I turn now to the question of the Milk Marketing Boards which have been mentioned by all noble Lords. The Boards have a most important function to play in enabling daily doorstep deliveries of milk to take place in the United Kingdom. Without the Boards it would not be possible to maintain the delivery system, since a very high degree of organisation is required to carry out the massive movements of milk from production areas in the West of the country to the major consumption areas in the East. The high level of consumption of liquid milk in the United Kingdom depends on this and absolute regularity of supply is essential to it. Successive Governments have recognised the value of the Boards and the present Government are committed to safeguarding their future.

The noble Lord, Lord Sandys, mentioned the question of an independent chairmanship.

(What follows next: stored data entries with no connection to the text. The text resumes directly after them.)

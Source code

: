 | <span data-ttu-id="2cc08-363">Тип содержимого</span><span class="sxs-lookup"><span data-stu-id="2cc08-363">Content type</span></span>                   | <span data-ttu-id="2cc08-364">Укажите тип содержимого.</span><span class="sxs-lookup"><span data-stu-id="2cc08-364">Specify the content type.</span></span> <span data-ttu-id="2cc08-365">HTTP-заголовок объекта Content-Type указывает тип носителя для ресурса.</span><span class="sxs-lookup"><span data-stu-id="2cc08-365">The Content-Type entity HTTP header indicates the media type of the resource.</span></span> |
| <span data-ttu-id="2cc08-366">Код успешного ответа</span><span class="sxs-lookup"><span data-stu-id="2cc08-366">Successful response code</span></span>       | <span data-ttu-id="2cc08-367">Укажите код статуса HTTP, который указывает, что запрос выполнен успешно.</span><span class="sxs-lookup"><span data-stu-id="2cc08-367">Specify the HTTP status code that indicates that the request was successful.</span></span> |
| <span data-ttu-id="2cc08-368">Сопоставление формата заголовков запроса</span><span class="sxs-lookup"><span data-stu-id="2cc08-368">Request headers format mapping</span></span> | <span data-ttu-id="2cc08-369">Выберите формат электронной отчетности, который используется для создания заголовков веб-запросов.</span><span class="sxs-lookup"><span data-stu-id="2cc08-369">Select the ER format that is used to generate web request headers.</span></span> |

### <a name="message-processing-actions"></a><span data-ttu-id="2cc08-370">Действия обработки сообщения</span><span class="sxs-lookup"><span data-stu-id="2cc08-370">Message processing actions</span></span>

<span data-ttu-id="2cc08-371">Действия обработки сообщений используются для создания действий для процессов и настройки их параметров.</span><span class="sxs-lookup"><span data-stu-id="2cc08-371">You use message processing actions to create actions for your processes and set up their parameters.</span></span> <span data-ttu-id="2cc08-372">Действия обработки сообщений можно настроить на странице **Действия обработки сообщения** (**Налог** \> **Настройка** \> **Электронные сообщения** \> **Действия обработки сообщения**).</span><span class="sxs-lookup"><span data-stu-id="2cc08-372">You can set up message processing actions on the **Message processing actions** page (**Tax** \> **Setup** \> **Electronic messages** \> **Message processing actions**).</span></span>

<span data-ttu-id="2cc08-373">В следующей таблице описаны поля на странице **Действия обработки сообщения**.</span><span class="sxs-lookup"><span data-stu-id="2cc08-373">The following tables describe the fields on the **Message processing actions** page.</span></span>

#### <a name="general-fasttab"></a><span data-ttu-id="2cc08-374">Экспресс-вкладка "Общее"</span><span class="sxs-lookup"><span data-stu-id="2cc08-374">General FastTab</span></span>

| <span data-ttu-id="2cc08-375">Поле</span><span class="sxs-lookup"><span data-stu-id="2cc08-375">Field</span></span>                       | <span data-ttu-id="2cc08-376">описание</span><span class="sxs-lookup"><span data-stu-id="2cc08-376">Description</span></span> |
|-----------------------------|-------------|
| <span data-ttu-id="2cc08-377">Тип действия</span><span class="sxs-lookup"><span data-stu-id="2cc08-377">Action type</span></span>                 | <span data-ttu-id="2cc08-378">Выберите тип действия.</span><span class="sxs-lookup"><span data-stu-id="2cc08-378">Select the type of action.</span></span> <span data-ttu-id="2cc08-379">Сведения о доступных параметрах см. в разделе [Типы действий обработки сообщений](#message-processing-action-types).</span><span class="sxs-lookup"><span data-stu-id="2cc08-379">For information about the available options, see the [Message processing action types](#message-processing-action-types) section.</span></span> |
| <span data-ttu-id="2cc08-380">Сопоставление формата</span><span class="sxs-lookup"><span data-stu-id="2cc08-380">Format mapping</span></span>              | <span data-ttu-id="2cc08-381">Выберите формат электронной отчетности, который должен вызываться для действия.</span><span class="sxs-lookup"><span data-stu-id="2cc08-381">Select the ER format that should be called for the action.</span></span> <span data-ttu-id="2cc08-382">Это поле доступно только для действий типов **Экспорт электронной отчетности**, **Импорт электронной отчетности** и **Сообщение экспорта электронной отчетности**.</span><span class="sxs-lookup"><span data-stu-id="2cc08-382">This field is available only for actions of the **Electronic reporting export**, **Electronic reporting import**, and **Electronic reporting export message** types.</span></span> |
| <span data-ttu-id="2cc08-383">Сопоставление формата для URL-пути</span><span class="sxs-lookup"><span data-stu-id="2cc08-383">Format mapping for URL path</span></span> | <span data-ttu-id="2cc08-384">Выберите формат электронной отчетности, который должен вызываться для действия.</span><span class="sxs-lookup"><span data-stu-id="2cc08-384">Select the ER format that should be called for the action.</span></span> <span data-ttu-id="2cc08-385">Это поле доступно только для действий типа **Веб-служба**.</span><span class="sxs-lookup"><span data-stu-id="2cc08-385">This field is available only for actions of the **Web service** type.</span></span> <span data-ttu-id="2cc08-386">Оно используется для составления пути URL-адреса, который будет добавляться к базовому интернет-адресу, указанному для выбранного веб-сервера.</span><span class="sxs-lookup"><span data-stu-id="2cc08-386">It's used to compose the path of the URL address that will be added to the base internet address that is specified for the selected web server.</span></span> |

That does not arise directly from the Commission's proposals, but it is currently being discussed with interested parties in the general context of how the Joint Committee should operate under the proposed new arrangements.

In conclusion, I should like to say how much the Government welcome this debate. We have taken careful note of everything that has been said by noble Lords who have participated in it.

8.27 p.m.

Lord RAGLAN

My Lords, first, I should like to thank my noble friend Lord Strabolgi for his comprehensive summing-up of this debate. Indeed, he summed up in the same debate last year. In particular, I am glad to hear a little more information from him about what will happen to the money received from the co-responsibility levy, as regards the fate of which several noble Lords expressed curiosity. I am also grateful to him for reminding me of the Commission's reasons for making stabbing attacks on isoglucose. I did know those reasons once, but I had forgotten them and my noble friend has reminded me. The Commissioner whom we met in Brussels and who spoke about this particular subject felt very strongly about it—just as strongly as the refinery in this country feels about it. So I do not know how it will come out of it at the end of the day.

I should like to congratulate the noble Earl, Lord Fortescue. We are glad that "pigment" which is mentioned on Page 14 covered his remarks. He lamented the lack of stability in the pig market and the subsidised imports. He also lamented that we had not paid sufficient attention to pigmeat in the report as regards which the noble Viscount, Lord Trenchard, I assure him, spoke for the Sub-Committee later.

My noble friend Lord Sainsbury gave us some praise, and praise from him is praise indeed. He, like the noble Lord, Lord Mottistone, wanted no increase in price for any product in surplus. It is difficult to see whether the Commission has actually proposed a price increase or has accepted the fact that because of inflation there will be a price decrease. I find it very difficult to know where I am when, on the one hand, one has a putative price increase and, on the other, at least a 5 per cent. rate of inflation. My noble friend Lord Sainsbury also raised a matter to which we could return at a later date. He referred to a certain extent to wanting surpluses but not open-ended surpluses. I think that perhaps that spells quotas for the Common Agricultural Policy in the long run.

I have many jottings before me, but I think that I have spoken for quite long enough for a proposer at the end of a Motion in a customary summing-up speech. Therefore, I thank all noble Lords who have spoken.